Best way to setup swap partition?

Dunuin

Distinguished Member
Jun 30, 2020
14,795
4,650
258
Germany
Hi,

Right now I'm writing a tutorial on how to best setup an encrypted PVE node. But the question is now how to best set up the encrypted swap?

As far as I see there are 3 options and none of them is really great:

Option 1.)
Just a LUKS encrypted swap partition on a single disk. Not that great, because there is no redundancy. As soon as the disk containing the swap partition will fail, all swapped out data will be lost and the PVE node or at least some guests may crash.

Option 2.)
Swap partition on top of a LUKS container on top of a mdadm raid1. This is how I do it right now. Are there any new info on this?:
Using mdraid (mdadm)/lvm-mirror/dmraid adds yet another layer of complexity, which might lead to problems (see https://bugzilla.kernel.org/show_bug.cgi?id=99171#c5 for a case where this can lead to guest-disk corruption).
and adds complexity when it comes to replacing a broken disk.

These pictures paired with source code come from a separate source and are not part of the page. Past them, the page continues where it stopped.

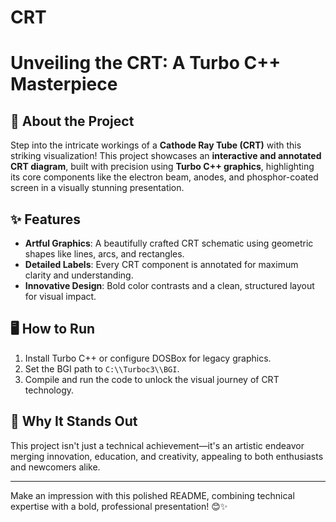 # CRT

# **Unveiling the CRT: A Turbo C++ Masterpiece**  

## 🚀 About the Project  
Step into the intricate workings of a **Cathode Ray Tube (CRT)** with this striking visualization! This project showcases an **interactive and annotated CRT diagram**, built with precision using **Turbo C++ graphics**, highlighting its core components like the electron beam, anodes, and phosphor-coated screen in a visually stunning presentation.  

## ✨ Features  
- **Artful Graphics**: A beautifully crafted CRT schematic using geometric shapes like lines, arcs, and rectangles.  
- **Detailed Labels**: Every CRT component is annotated for maximum clarity and understanding.  
- **Innovative Design**: Bold color contrasts and a clean, structured layout for visual impact.  

## 🖥️ How to Run  
1. Install Turbo C++ or configure DOSBox for legacy graphics.  
2. Set the BGI path to `C:\\Turboc3\\BGI`.  
3. Compile and run the code to unlock the visual journey of CRT technology.  

## 🌟 Why It Stands Out  
This project isn't just a technical achievement—it's an artistic endeavor merging innovation, education, and creativity, appealing to both enthusiasts and newcomers alike.  

---  

Make an impression with this polished README, combining technical expertise with a bold, professional presentation! 😊✨  
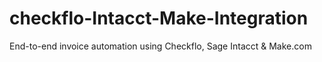 # checkflo-Intacct-Make-Integration
End-to-end invoice automation using Checkflo, Sage Intacct &amp; Make.com
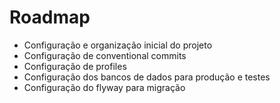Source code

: # Roadmap

- Configuração e organização inicial do projeto
- Configuração de conventional commits
- Configuração de profiles
- Configuração dos bancos de dados para produção e testes
- Configuração do flyway para migração
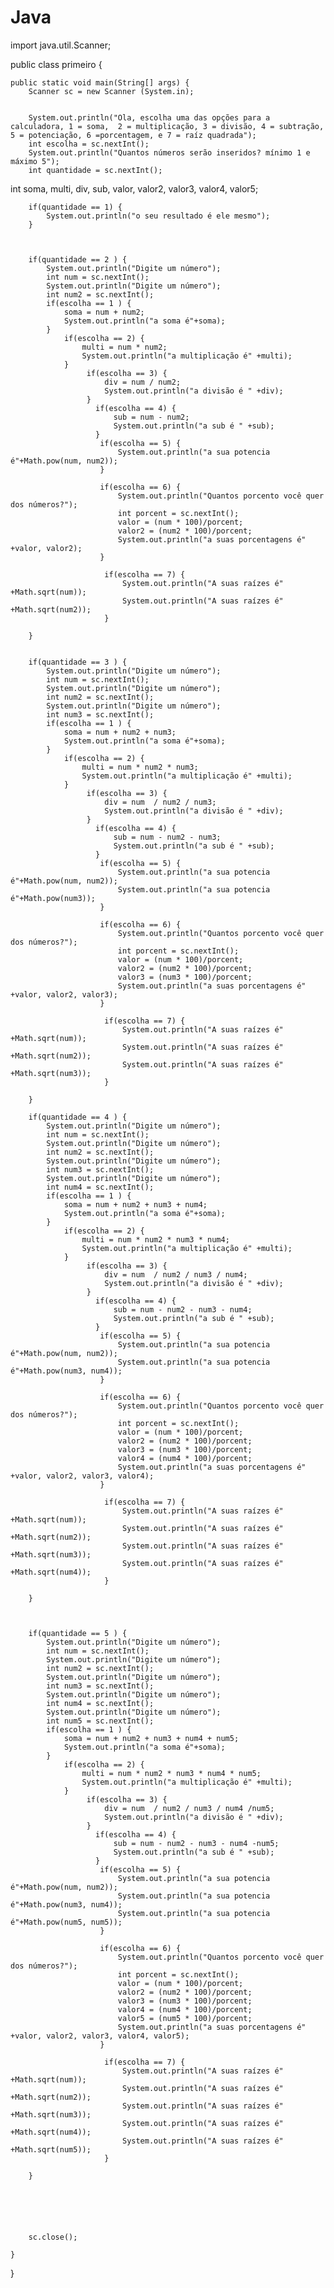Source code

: # Java
import java.util.Scanner;

public class primeiro {

	public static void main(String[] args) {
		Scanner sc = new Scanner (System.in);
		

		System.out.println("Ola, escolha uma das opções para a calculadora, 1 = soma,  2 = multiplicação, 3 = divisão, 4 = subtração, 5 = potenciação, 6 =porcentagem, e 7 = raíz quadrada");
		int escolha = sc.nextInt();
		System.out.println("Quantos números serão inseridos? mínimo 1 e máximo 5");
		int quantidade = sc.nextInt();
		
		
  int soma, multi, div, sub, valor, valor2, valor3, valor4, valor5;
  
        if(quantidade == 1) {
        	System.out.println("o seu resultado é ele mesmo");
        }
		
  
		
		if(quantidade == 2 ) {
			System.out.println("Digite um número");
			int num = sc.nextInt();
			System.out.println("Digite um número");
			int num2 = sc.nextInt();
			if(escolha == 1 ) {
				soma = num + num2;
				System.out.println("a soma é"+soma);
			}
				if(escolha == 2) {
					multi = num * num2;
					System.out.println("a multiplicação é" +multi);
				}
					 if(escolha == 3) {
						 div = num / num2;
						 System.out.println("a divisão é " +div);
					 }
					   if(escolha == 4) {
						   sub = num - num2;
						   System.out.println("a sub é " +sub);
					   }
					    if(escolha == 5) {
					    	System.out.println("a sua potencia é"+Math.pow(num, num2));
					    }
					    
					    if(escolha == 6) {
					    	System.out.println("Quantos porcento você quer dos números?");
					    	int porcent = sc.nextInt();
					    	valor = (num * 100)/porcent;
					    	valor2 = (num2 * 100)/porcent;
					    	System.out.println("a suas porcentagens é" +valor, valor2);
					    }
					    
					     if(escolha == 7) {
					    	 System.out.println("A suas raízes é" +Math.sqrt(num));
					    	 System.out.println("A suas raízes é" +Math.sqrt(num2));
					     }
		
		}
		
		
		if(quantidade == 3 ) {
			System.out.println("Digite um número");
			int num = sc.nextInt();
			System.out.println("Digite um número");
			int num2 = sc.nextInt();
			System.out.println("Digite um número");
			int num3 = sc.nextInt();
			if(escolha == 1 ) {
				soma = num + num2 + num3;
				System.out.println("a soma é"+soma);
			}
				if(escolha == 2) {
					multi = num * num2 * num3;
					System.out.println("a multiplicação é" +multi);
				}
					 if(escolha == 3) {
						 div = num  / num2 / num3;
						 System.out.println("a divisão é " +div);
					 }
					   if(escolha == 4) {
						   sub = num - num2 - num3;
						   System.out.println("a sub é " +sub);
					   }
					    if(escolha == 5) {
					    	System.out.println("a sua potencia é"+Math.pow(num, num2));
					    	System.out.println("a sua potencia é"+Math.pow(num3));
					    }
					    
					    if(escolha == 6) {
					    	System.out.println("Quantos porcento você quer dos números?");
					    	int porcent = sc.nextInt();
					    	valor = (num * 100)/porcent;
					    	valor2 = (num2 * 100)/porcent;
					    	valor3 = (num3 * 100)/porcent;
					    	System.out.println("a suas porcentagens é" +valor, valor2, valor3);
					    }
					    
					     if(escolha == 7) {
					    	 System.out.println("A suas raízes é" +Math.sqrt(num));
					    	 System.out.println("A suas raízes é" +Math.sqrt(num2));
					    	 System.out.println("A suas raízes é" +Math.sqrt(num3));
					     }
					     
		}
		
		if(quantidade == 4 ) {
			System.out.println("Digite um número");
			int num = sc.nextInt();
			System.out.println("Digite um número");
			int num2 = sc.nextInt();
			System.out.println("Digite um número");
			int num3 = sc.nextInt();
			System.out.println("Digite um número");
			int num4 = sc.nextInt();
			if(escolha == 1 ) {
				soma = num + num2 + num3 + num4;
				System.out.println("a soma é"+soma);
			}
				if(escolha == 2) {
					multi = num * num2 * num3 * num4;
					System.out.println("a multiplicação é" +multi);
				}
					 if(escolha == 3) {
						 div = num  / num2 / num3 / num4;
						 System.out.println("a divisão é " +div);
					 }
					   if(escolha == 4) {
						   sub = num - num2 - num3 - num4;
						   System.out.println("a sub é " +sub);
					   }
					    if(escolha == 5) {
					    	System.out.println("a sua potencia é"+Math.pow(num, num2));
					    	System.out.println("a sua potencia é"+Math.pow(num3, num4));
					    }
					    
					    if(escolha == 6) {
					    	System.out.println("Quantos porcento você quer dos números?");
					    	int porcent = sc.nextInt();
					    	valor = (num * 100)/porcent;
					    	valor2 = (num2 * 100)/porcent;
					    	valor3 = (num3 * 100)/porcent;
					    	valor4 = (num4 * 100)/porcent;
					    	System.out.println("a suas porcentagens é" +valor, valor2, valor3, valor4);
					    }
					    
					     if(escolha == 7) {
					    	 System.out.println("A suas raízes é" +Math.sqrt(num));
					    	 System.out.println("A suas raízes é" +Math.sqrt(num2));
					    	 System.out.println("A suas raízes é" +Math.sqrt(num3));
					    	 System.out.println("A suas raízes é" +Math.sqrt(num4));
					     }
					     
		}
		
		
		
		if(quantidade == 5 ) {
			System.out.println("Digite um número");
			int num = sc.nextInt();
			System.out.println("Digite um número");
			int num2 = sc.nextInt();
			System.out.println("Digite um número");
			int num3 = sc.nextInt();
			System.out.println("Digite um número");
			int num4 = sc.nextInt();
			System.out.println("Digite um número");
			int num5 = sc.nextInt();
			if(escolha == 1 ) {
				soma = num + num2 + num3 + num4 + num5;
				System.out.println("a soma é"+soma);
			}
				if(escolha == 2) {
					multi = num * num2 * num3 * num4 * num5;
					System.out.println("a multiplicação é" +multi);
				}
					 if(escolha == 3) {
						 div = num  / num2 / num3 / num4 /num5;
						 System.out.println("a divisão é " +div);
					 }
					   if(escolha == 4) {
						   sub = num - num2 - num3 - num4 -num5;
						   System.out.println("a sub é " +sub);
					   }
					    if(escolha == 5) {
					    	System.out.println("a sua potencia é"+Math.pow(num, num2));
					    	System.out.println("a sua potencia é"+Math.pow(num3, num4));
					    	System.out.println("a sua potencia é"+Math.pow(num5, num5));
					    }
					    
					    if(escolha == 6) {
					    	System.out.println("Quantos porcento você quer dos números?");
					    	int porcent = sc.nextInt();
					    	valor = (num * 100)/porcent;
					    	valor2 = (num2 * 100)/porcent;
					    	valor3 = (num3 * 100)/porcent;
					    	valor4 = (num4 * 100)/porcent;
					    	valor5 = (num5 * 100)/porcent;
					    	System.out.println("a suas porcentagens é" +valor, valor2, valor3, valor4, valor5);
					    }
					    
					     if(escolha == 7) {
					    	 System.out.println("A suas raízes é" +Math.sqrt(num));
					    	 System.out.println("A suas raízes é" +Math.sqrt(num2));
					    	 System.out.println("A suas raízes é" +Math.sqrt(num3));
					    	 System.out.println("A suas raízes é" +Math.sqrt(num4));
					    	 System.out.println("A suas raízes é" +Math.sqrt(num5));
					     }
					     
		}
		
	               
	
		
		
		
		sc.close();

	}

}

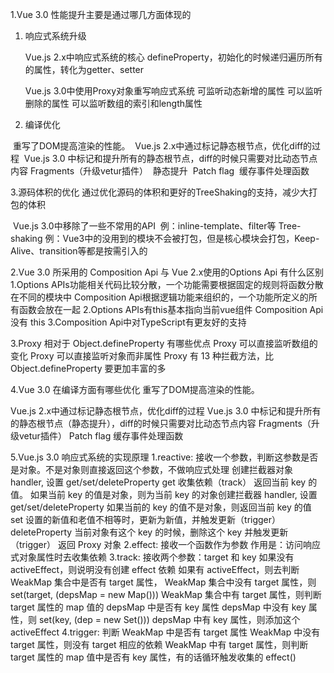 1.Vue 3.0 性能提升主要是通过哪几方面体现的

  1. 响应式系统升级

     Vue.js 2.x中响应式系统的核心 defineProperty，初始化的时候递归遍历所有的属性，转化为getter、setter

     Vue.js 3.0中使用Proxy对象重写响应式系统
     可监听动态新增的属性
     可以监听删除的属性
     可以监听数组的索引和length属性



  2. 编译优化

​	重写了DOM提高渲染的性能。
​	Vue.js 2.x中通过标记静态根节点，优化diff的过程
​	Vue.js 3.0 中标记和提升所有的静态根节点，diff的时候只需要对比动态节点内容
​	Fragments（升级vetur插件）
​	静态提升
​	Patch flag
​	缓存事件处理函数

  3.源码体积的优化
    通过优化源码的体积和更好的TreeShaking的支持，减少大打包的体积

​	Vue.js 3.0中移除了一些不常用的API
​	例：inline-template、filter等
​	Tree-shaking
​	例：Vue3中的没用到的模块不会被打包，但是核心模块会打包，Keep-Alive、transition等都是按需引入的



2.Vue 3.0 所采用的 Composition Api 与 Vue 2.x使用的Options Api 有什么区别
  1.Options APIs功能相关代码比较分散，一个功能需要根据固定的规则将函数分散在不同的模块中
    Composition Api根据逻辑功能来组织的，一个功能所定义的所有函数会放在一起
  2.Options APIs有this基本指向当前vue组件
    Composition Api没有 this
  3.Composition Api中对TypeScript有更友好的支持

3.Proxy 相对于 Object.defineProperty 有哪些优点
  Proxy 可以直接监听数组的变化
  Proxy 可以直接监听对象而非属性
  Proxy 有 13 种拦截方法，比 Object.defineProperty 要更加丰富的多

4.Vue 3.0 在编译方面有哪些优化
  重写了DOM提高渲染的性能。

  Vue.js 2.x中通过标记静态根节点，优化diff的过程
  Vue.js 3.0 中标记和提升所有的静态根节点（静态提升），diff的时候只需要对比动态节点内容
    Fragments（升级vetur插件）
    Patch flag
    缓存事件处理函数

5.Vue.js 3.0 响应式系统的实现原理
  1.reactive:
    接收一个参数，判断这参数是否是对象。不是对象则直接返回这个参数，不做响应式处理
    创建拦截器对象 handler, 设置 get/set/deleteProperty
      get
        收集依赖（track）
        返回当前 key 的值。
        如果当前 key 的值是对象，则为当前 key 的对象创建拦截器 handler, 设置 get/set/deleteProperty
        如果当前的 key 的值不是对象，则返回当前 key 的值
      set
        设置的新值和老值不相等时，更新为新值，并触发更新（trigger）
        deleteProperty
        当前对象有这个 key 的时候，删除这个 key 并触发更新（trigger）
    返回 Proxy 对象
  2.effect: 接收一个函数作为参数 作用是：访问响应式对象属性时去收集依赖
  3.track:
    接收两个参数：target 和 key
    如果没有 activeEffect，则说明没有创建 effect 依赖
    如果有 activeEffect，则去判断 WeakMap 集合中是否有 target 属性，
      WeakMap 集合中没有 target 属性，则 set(target, (depsMap = new Map()))
      WeakMap 集合中有 target 属性，则判断 target 属性的 map 值的 depsMap 中是否有 key 属性
        depsMap 中没有 key 属性，则 set(key, (dep = new Set()))
        depsMap 中有 key 属性，则添加这个 activeEffect
  4.trigger:
    判断 WeakMap 中是否有 target 属性
      WeakMap 中没有 target 属性，则没有 target 相应的依赖
      WeakMap 中有 target 属性，则判断 target 属性的 map 值中是否有 key 属性，有的话循环触发收集的 effect()


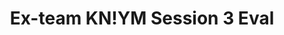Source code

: ---
title: Ex-team KN!YM Session 3 Eval
redirect_to: https://docs.google.com/forms/d/e/1FAIpQLSdFaaHiLVe7sYri1W21SV5mlWuE_Vz6Zs408gxt-0W6SSgS2A/viewform?usp=pp_url&entry.1965385981=Session+3+(May+05)&entry.504236422=Zoom
redirect_from: 
  - /KNYMSession3Eval
  - /knymsession3eval
---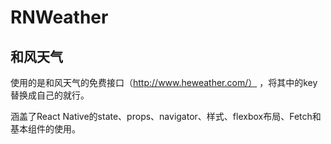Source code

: # RNWeather
和风天气
----
使用的是和风天气的免费接口（http://www.heweather.com/） ，将其中的key替换成自己的就行。

涵盖了React Native的state、props、navigator、样式、flexbox布局、Fetch和基本组件的使用。
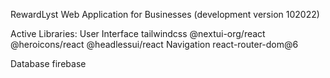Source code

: RewardLyst Web Application for Businesses (development version 102022)

Active Libraries:
User Interface
    tailwindcss
    @nextui-org/react
    @heroicons/react
    @headlessui/react
Navigation
    react-router-dom@6

Database
    firebase
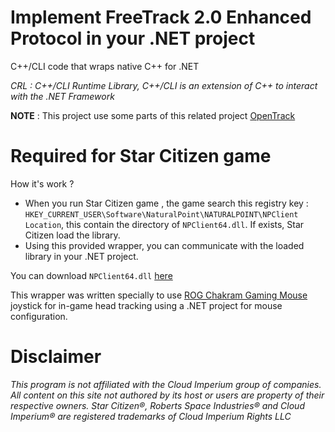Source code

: # Implement FreeTrack 2.0 Enhanced Protocol in your .NET project
C++/CLI code that wraps native C++ for .NET

_CRL : C++/CLI Runtime Library, C++/CLI is an extension of C++ to interact with the .NET Framework_

**NOTE** : This project use some parts of this related project [OpenTrack](https://github.com/opentrack/opentrack)

# Required for Star Citizen game

How it's work ? 
- When you run Star Citizen game , the game search this registry key : `HKEY_CURRENT_USER\Software\NaturalPoint\NATURALPOINT\NPClient Location`, this contain the directory of `NPClient64.dll`. If exists, Star Citizen load the library.
- Using this provided wrapper, you can communicate with the loaded library in your .NET project.

You can download `NPClient64.dll` [here](https://github.com/opentrack/opentrack/blob/master/bin/NPClient64.dll)

This wrapper was written specially to use [ROG Chakram Gaming Mouse](https://rog.asus.com/ch-fr/mice-mouse-pads/mice/ergonomic-right-handed/rog-chakram-model/spec/) joystick for in-game head tracking using a .NET project for mouse configuration. 

# Disclaimer
_This program is not affiliated with the Cloud Imperium group of companies. All content on this site not authored by its host or users are property of their respective owners. Star Citizen®, Roberts Space Industries® and Cloud Imperium® are registered trademarks of Cloud Imperium Rights LLC_
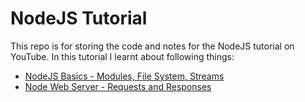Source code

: # NodeJS Tutorial

This repo is for storing the code and notes for the NodeJS tutorial on YouTube.
In this tutorial I learnt about following things:

- [NodeJS Basics - Modules, File System, Streams](./tutorial%201/)
- [Node Web Server - Requests and Responses](./tutorial%202/)

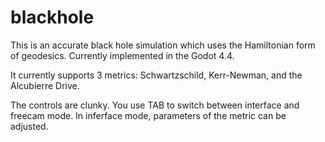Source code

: # blackhole

This is an accurate black hole simulation which uses the Hamiltonian form of geodesics. Currently implemented in the Godot 4.4.

It currently supports 3 metrics: Schwartzschild, Kerr-Newman, and the Alcubierre Drive.

The controls are clunky. You use TAB to switch between interface and freecam mode. In inferface mode, parameters of the metric can be adjusted.
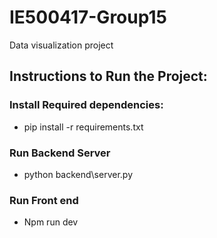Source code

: # IE500417-Group15
 Data visualization project

## Instructions to Run the Project:

### Install Required dependencies:
 - pip install -r requirements.txt

### Run Backend Server
 - python backend\server.py


### Run Front end 
 -  Npm run dev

Currently I'm not aware that this particular problem would affect using a mdraid as swap, however I didn't read all codepaths regarding swapping in the kernel.
Edit: And here a new post, so looks like this is still not a great solution:
The first thing that comes to my mind when talking about md/dm raid is this: The default caching mode for VMs we use is none, that is, the VMs will access disks with the O_DIRECT flag. The MD/DM raid implementations, for this case, will simply forward a pointer to the memory region to each individual block device, and each of those will copy the data from memory separately. If a 2nd thread is currently writing to that data, the underlying disks will sooner or later write different data, immediately corrupting the raid.[1]

In [1] I also mentioned a real case where this can happen: An in-progress write to swap happening for memory that is simultaneously freed, therefore the swap entry is already discarded while the disk I/O still happening, causing the raid to be degraded.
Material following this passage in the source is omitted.